Além da agenda fiscal, estava colocada a agenda das mudanças climáticas. Há muitos anos, a Marcha Mundial das Mulheres afirma que, para enfrentar as causas das mudanças climáticas, é preciso recusar as falsas soluções ao que provoca a crise climática, que é a financeirização da natureza. De novo, estamos falando da questão fiscal, porque seguimos discutindo sempre sobre financiamento.
Os que apostam nas falsas soluções dizem que é possível financiar os processos de diminuição dos efeitos da mudança climática, apostando também na resiliência das populações para conviver com essas mudanças. Como financiar isso? Os mecanismos que têm avançado nas negociações de clima são aqueles que passam por medidas de compensação. Seguindo essa lógica, as empresas continuam operando do mesmo jeito e compensam sua destruição comprando crédito de carbono para o florestamento, a recuperação de áreas degradadas ou mudanças tecnológicas que podem diminuir a emissão de gases de efeito estufa.
Soma-se a tudo isso a questão da fome. O grande acordo das instituições multilaterais foi uma agenda de enfrentamento às desigualdades até 2030. Estamos quase chegando em 2030 e as metas, não tendo sido alcançadas, estão sendo prorrogadas para 2050 – um horizonte de tempo muito longo, pois quem tem fome tem pressa. O absurdo que é vivermos em um planeta onde muitas pessoas sentem fome está relacionado com o acesso ao alimento e à forma como a produção acontece.

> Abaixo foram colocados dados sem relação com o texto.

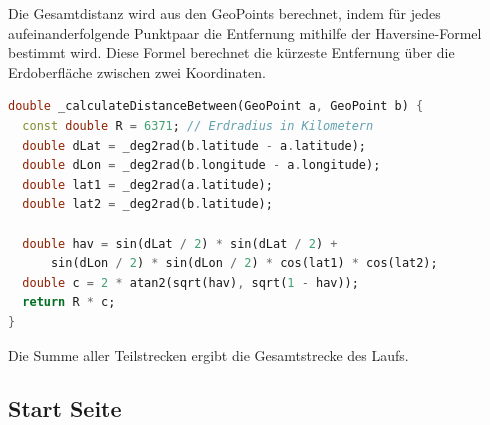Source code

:\documentclass[11pt,a4paper]{article}
\begin{document}
Die Gesamtdistanz wird aus den GeoPoints berechnet, indem für jedes aufeinanderfolgende Punktpaar die Entfernung mithilfe der Haversine-Formel bestimmt wird. Diese Formel berechnet die kürzeste Entfernung über die Erdoberfläche zwischen zwei Koordinaten.

\begin{lstlisting}[language=Dart, caption=Berechnung der Entfernung zweier GeoPoints]
double _calculateDistanceBetween(GeoPoint a, GeoPoint b) {
  const double R = 6371; // Erdradius in Kilometern
  double dLat = _deg2rad(b.latitude - a.latitude);
  double dLon = _deg2rad(b.longitude - a.longitude);
  double lat1 = _deg2rad(a.latitude);
  double lat2 = _deg2rad(b.latitude);

  double hav = sin(dLat / 2) * sin(dLat / 2) +
      sin(dLon / 2) * sin(dLon / 2) * cos(lat1) * cos(lat2);
  double c = 2 * atan2(sqrt(hav), sqrt(1 - hav));
  return R * c;
}
\end{lstlisting}

Die Summe aller Teilstrecken ergibt die Gesamtstrecke des Laufs.

\subsection{Start Seite}
\newpage
\end{document}

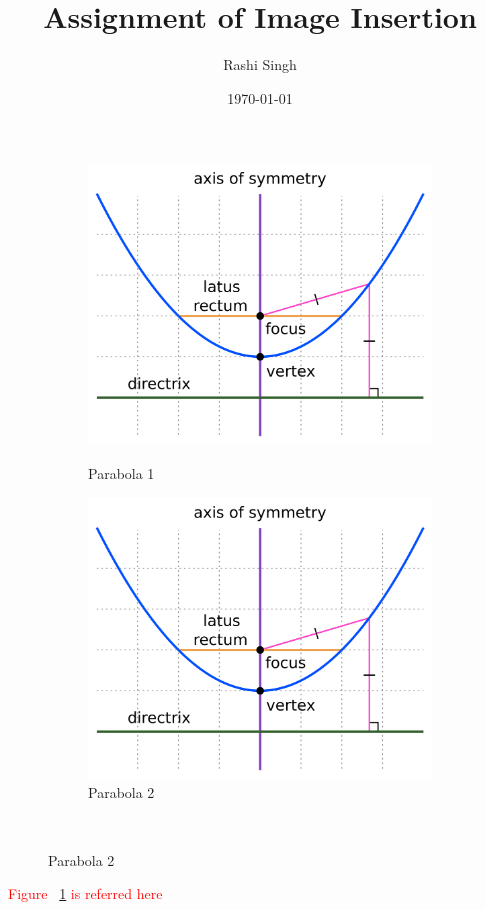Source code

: \documentclass[10pt,twocolumn]{article}
\begin{document}
	\title{Assignment of Image Insertion}
	\author{Rashi Singh}
	\date{\today}
	\maketitle
	\blindtext
	\begin{figure}[h]
		\begin{subfigure}[c]{0.45\textwidth}
			\includegraphics[width=.75\textwidth,right]{parabola}
			\centering
			\label{1a}
			\begin{flushright}\caption{Parabola 1}\end{flushright}
		\end{subfigure}
		\hfill
		\begin{subfigure}[c]{0.45\textwidth}
			\includegraphics[width=.75\textwidth,left]{parabola}
			\centering
			\begin{center}\caption{Parabola 2}\end{center}
		\end{subfigure}\\
	\end{figure}
	\blindtext
	\lipsum
	\textcolor{red}{Figure ~\ref{1a} is referred here}
\end{document}
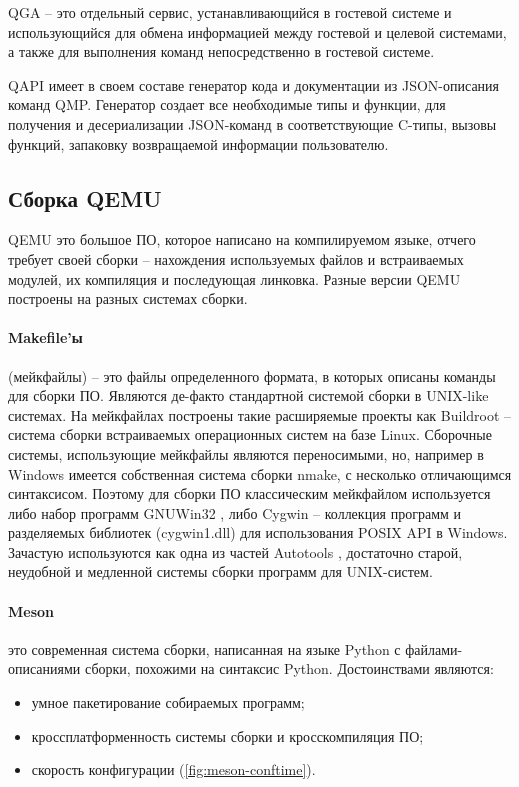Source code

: QGA -- это отдельный сервис, устанавливающийся в гостевой системе и использующийся для обмена информацией
между гостевой и целевой системами, а также для выполнения команд непосредственно в гостевой системе.

QAPI имеет в своем составе генератор кода и документации из JSON-описания команд QMP.
Генератор создает все необходимые типы и функции, для получения и десериализации JSON-команд в соответствующие
C-типы, вызовы функций, запаковку возвращаемой информации пользователю.

\subsection{Сборка QEMU}\label{sec:ch1/sec4/sub3/sub7}

QEMU это большое ПО, которое написано на компилируемом языке, отчего требует
своей сборки -- нахождения используемых файлов и встраиваемых модулей,
их компиляция и последующая линковка. Разные версии QEMU построены на разных
системах сборки.

\paragraph{Makefile'ы} \cite{make} (мейкфайлы) -- это файлы определенного формата,
в которых описаны команды для сборки ПО.
Являются де-факто стандартной системой сборки в UNIX-like системах.
На мейкфайлах построены такие расширяемые проекты как Buildroot \cite{buildroot} --
система сборки встраиваемых операционных систем на базе Linux.
Сборочные системы, использующие мейкфайлы являются переносимыми, но, например в Windows
имеется собственная система сборки nmake, с несколько отличающимся синтаксисом.
Поэтому для сборки ПО классическим мейкфайлом используется либо набор программ GNUWin32 \cite{gnuwin32}, либо Cygwin \cite{cygwin} --
коллекция программ и разделяемых библиотек (cygwin1.dll) для использования POSIX API в Windows.
Зачастую используются как одна из частей Autotools \cite{autotools},
достаточно старой, неудобной и медленной системы сборки программ для UNIX-систем.

\paragraph{Meson} \cite{meson} это современная система сборки, написанная на языке Python с файлами-описаниями
сборки, похожими на синтаксис Python. Достоинствами являются:
\begin{itemize}
    \item умное пакетирование собираемых программ;
    \item кроссплатформенность системы сборки и кросскомпиляция ПО;
    \item скорость конфигурации (\cref{fig:meson-conftime}).
\end{itemize}


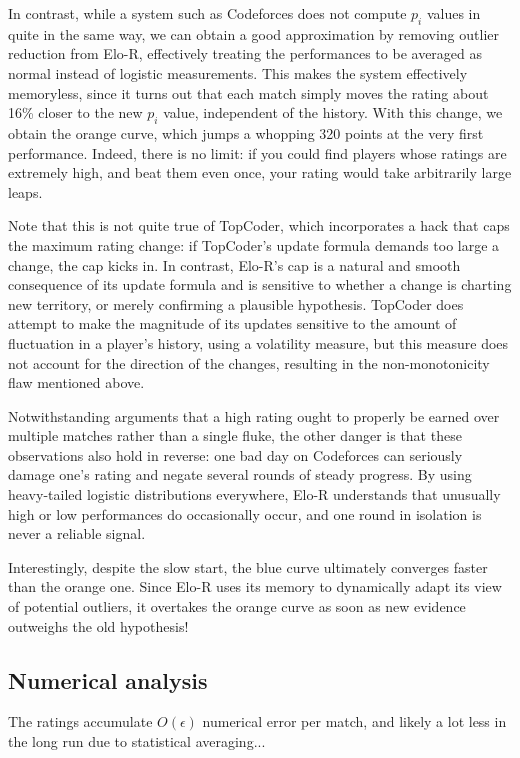 \documentclass{article}
\begin{document}
In contrast, while a system such as Codeforces does not compute $p_i$ values in quite in the same way, we can obtain a good approximation by removing outlier reduction from Elo-R, effectively treating the performances to be averaged as normal instead of logistic measurements. This makes the system effectively memoryless, since it turns out that each match simply moves the rating about 16\% closer to the new $p_i$ value, independent of the history. With this change, we obtain the orange curve, which jumps a whopping 320 points at the very first performance. Indeed, there is no limit: if you could find players whose ratings are extremely high, and beat them even once, your rating would take arbitrarily large leaps.

Note that this is not quite true of TopCoder, which incorporates a hack that caps the maximum rating change: if TopCoder's update formula demands too large a change, the cap kicks in. In contrast, Elo-R's cap is a natural and smooth consequence of its update formula and is sensitive to whether a change is charting new territory, or merely confirming a plausible hypothesis. TopCoder does attempt to make the magnitude of its updates sensitive to the amount of fluctuation in a player's history, using a volatility measure, but this measure does not account for the direction of the changes, resulting in the non-monotonicity flaw mentioned above.

Notwithstanding arguments that a high rating ought to properly be earned over multiple matches rather than a single fluke, the other danger is that these observations also hold in reverse: one bad day on Codeforces can seriously damage one's rating and negate several rounds of steady progress. By using heavy-tailed logistic distributions everywhere, Elo-R understands that unusually high or low performances do occasionally occur, and one round in isolation is never a reliable signal.

Interestingly, despite the slow start, the blue curve ultimately converges faster than the orange one. Since Elo-R uses its memory to dynamically adapt its view of potential outliers, it overtakes the orange curve as soon as new evidence outweighs the old hypothesis!

\subsection{Numerical analysis}

The ratings accumulate $O(\epsilon)$ numerical error per match, and likely a lot less in the long run due to statistical averaging...
\end{document}
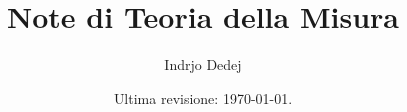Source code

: 


\title{Note di Teoria della Misura}
\author{Indrjo Dedej}
\date{Ultima revisione: \today{}.}
\makeindex[title=Indice Analitico, intoc=true]



\maketitle

\tableofcontents








\printindex


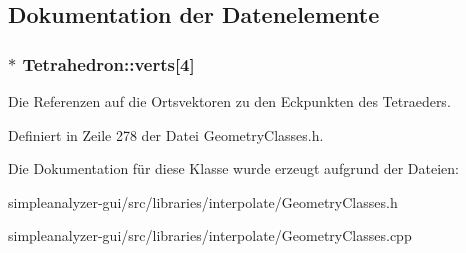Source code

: \subsection{Dokumentation der Datenelemente}
\hypertarget{classTetrahedron_a4bb7ad83965859998a622b35a97ad935}{
\subsubsection[{verts}]{$\ast$ Tetrahedron\-::verts\mbox{[}4\mbox{]}\hspace{0.3cm}{\ttfamily [private]}}}\label{classTetrahedron_a4bb7ad83965859998a622b35a97ad935}
Die Referenzen auf die Ortsvektoren zu den Eckpunkten des Tetraeders. 

Definiert in Zeile 278 der Datei Geometry\-Classes.\-h.



Die Dokumentation für diese Klasse wurde erzeugt aufgrund der Dateien\-:\begin{DoxyCompactItemize}
\item 
simpleanalyzer-\/gui/src/libraries/interpolate/Geometry\-Classes.\-h\item 
simpleanalyzer-\/gui/src/libraries/interpolate/Geometry\-Classes.\-cpp\end{DoxyCompactItemize}
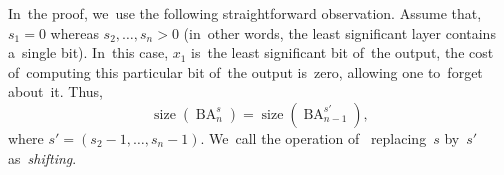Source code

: \documentclass[a4paper, UKenglish, cleveref, autoref,  thm-restate, anonymous]{lipics-v2021}
\DeclareMathOperator{\BA}{BA}
\begin{document}
    In~the proof, we~use the following straightforward observation.
    Assume that, $s_1=0$ whereas $s_2, \dotsc, s_n>0$ (in~other words, the least significant layer contains a~single bit).
    In~this case, $x_1$ is~the least significant bit of~the output,
    the cost of~computing this particular bit of~the output is~zero,
    allowing one to~forget about~it. Thus,
    \[\operatorname{size}(\BA^s_n)=\operatorname{size}(\BA^{s'}_{n-1}),\]
    where $s'=(s_2-1,\dotsc, s_n-1)$. We~call the operation of~
    replacing~$s$ by~$s'$
    as~\emph{shifting}.



%
%
%
%
\end{document}
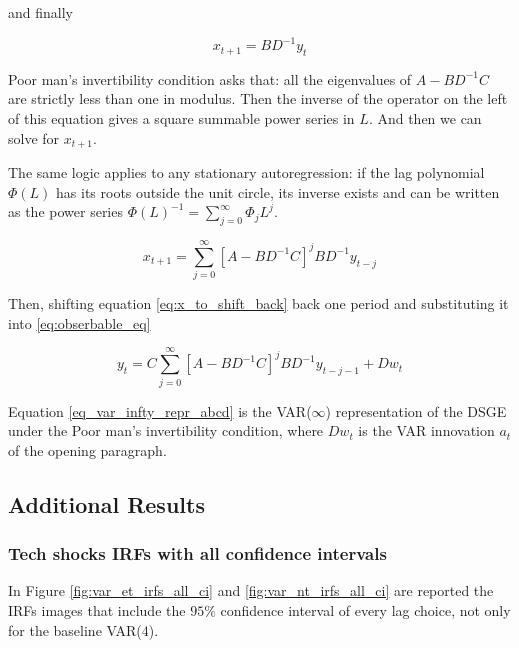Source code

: \documentclass[12pt, a4paper]{article}
\begin{document}
\begin{appendices}
and finally

\begin{equation}
    [\mathbb{I} - (A - BD^{-1}C)L] x_{t+1} =  BD^{-1}y_t
\end{equation}

Poor man's invertibility condition asks that: all the eigenvalues of $A - BD^{-1}C$ are strictly less than
one in modulus. Then the inverse of the operator on the left of this equation gives a square summable power
series in $L$. And then we can solve for $x_{t+1}$.

The same logic applies to any stationary autoregression: if the lag polynomial $\Phi(L)$ has its roots
outside the unit circle, its inverse exists and can be written as the power series
$\Phi(L)^{-1} = \sum_{j=0}^{\infty} \Phi_j L^j$.

\begin{equation}
    x_{t+1} = \sum_{j=0}^{\infty} [A - BD^{-1}C]^j BD^{-1}y_{t-j}
    \label{eq:x_to_shift_back}
\end{equation}

Then, shifting equation \eqref{eq:x_to_shift_back} back one period and substituting it into
\eqref{eq:obserbable_eq}

\begin{equation}
    y_t = C \sum_{j=0}^{\infty} [A - BD^{-1}C]^j BD^{-1}y_{t-j-1} + Dw_t
    \label{eq_var_infty_repr_abcd}
\end{equation}

Equation \eqref{eq_var_infty_repr_abcd} is the VAR($\infty$) representation of the DSGE under the Poor man's
invertibility condition, where $Dw_t$ is the VAR innovation $a_t$ of the opening paragraph.

\clearpage

\subsection{Additional Results}
\label{app:additional_results}

\subsubsection{Tech shocks IRFs with all confidence intervals}
\label{app:irfs_confidence_intervals}

In Figure \ref{fig:var_et_irfs_all_ci} and \ref{fig:var_nt_irfs_all_ci} are reported the IRFs images that include the 
$95\%$ confidence interval of every lag choice, not only for the baseline VAR($4$).


\end{appendices}
\end{document}
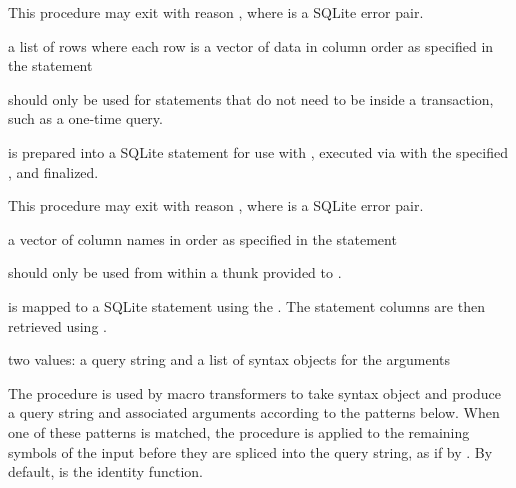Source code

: This procedure may exit with reason , where  is a SQLite error pair.

\begin{procedure}
\end{procedure}
\returns{}
a list of rows where each row is a vector of data in column order as
specified in the  statement

 should only be used for statements that do not need to be inside a transaction, such as a one-time query.

 is prepared into a SQLite statement for use with , executed via  with the specified , and finalized.

This procedure may exit with reason , where  is a SQLite error pair.

\begin{procedure}
\end{procedure}
\returns{}
a vector of column names in order as specified in the  statement

 should only be used from within a thunk 
provided to .

 is mapped to a SQLite statement using the
. The statement columns are then retrieved
using .

\begin{procedure}\end{procedure}
\returns{} two values: a query string and a list of syntax objects for
the arguments

The  procedure is used by macro transformers to take
syntax object  and produce a query string and associated
arguments according to the patterns below.
When one of these patterns is matched, the  procedure is
applied to the remaining symbols of the input before they are spliced into the
query string, as if by .
By default,  is the identity function.

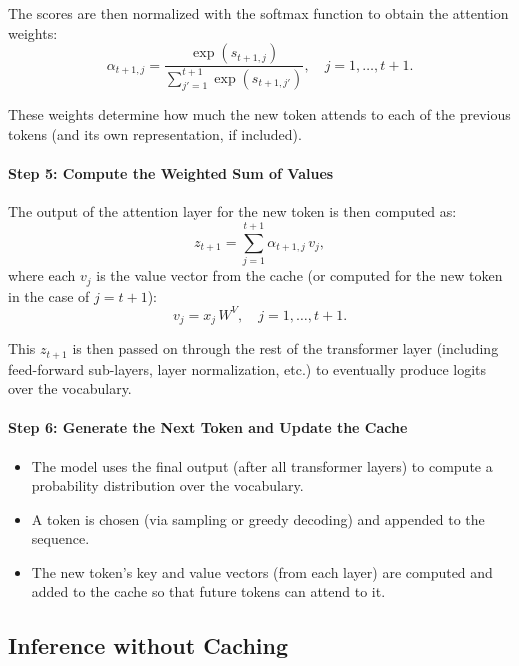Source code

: The scores are then normalized with the softmax function to obtain the attention weights:
\[
\alpha_{t+1,j} = \frac{\exp(s_{t+1,j})}{\sum_{j'=1}^{t+1} \exp(s_{t+1,j'})}, \quad j = 1,\dots,t+1.
\]

These weights determine how much the new token attends to each of the previous tokens (and its own representation, if included).

\paragraph{Step 5: Compute the Weighted Sum of Values}

The output of the attention layer for the new token is then computed as:
\[
z_{t+1} = \sum_{j=1}^{t+1} \alpha_{t+1,j}\, v_j,
\]
where each \( v_j \) is the value vector from the cache (or computed for the new token in the case of \( j=t+1 \)):
\[
v_j = x_j\, W^V, \quad j = 1,\dots,t+1.
\]

This \( z_{t+1} \) is then passed on through the rest of the transformer layer (including feed-forward sub-layers, layer normalization, etc.) to eventually produce logits over the vocabulary.

\paragraph{Step 6: Generate the Next Token and Update the Cache}
\begin{itemize}
	\item The model uses the final output (after all transformer layers) to compute a probability distribution over the vocabulary.
	\item A token is chosen (\eg via sampling or greedy decoding) and appended to the sequence.
	\item The new token's key and value vectors (from each layer) are computed and added to the cache so that future tokens can attend to it.
\end{itemize}

\subsection{Inference without Caching}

Uma extensão enorme de terras é utilizada não para produzir alimentos bons para as pessoas comerem, mas para produzir os chamados agrocombustíveis e para produzir grãos que animais vão comer em algum outro país muito longe. Nesse modelo, a eficiência energética é muito baixa. Áreas que poderiam estar gerando comida para as pessoas que vivem em volta comerem estão sendo usadas para produzir a soja que vai ser enviada para porcos comerem do outro lado do planeta. E esses porcos, por sua vez, irão para qual lugar do mundo?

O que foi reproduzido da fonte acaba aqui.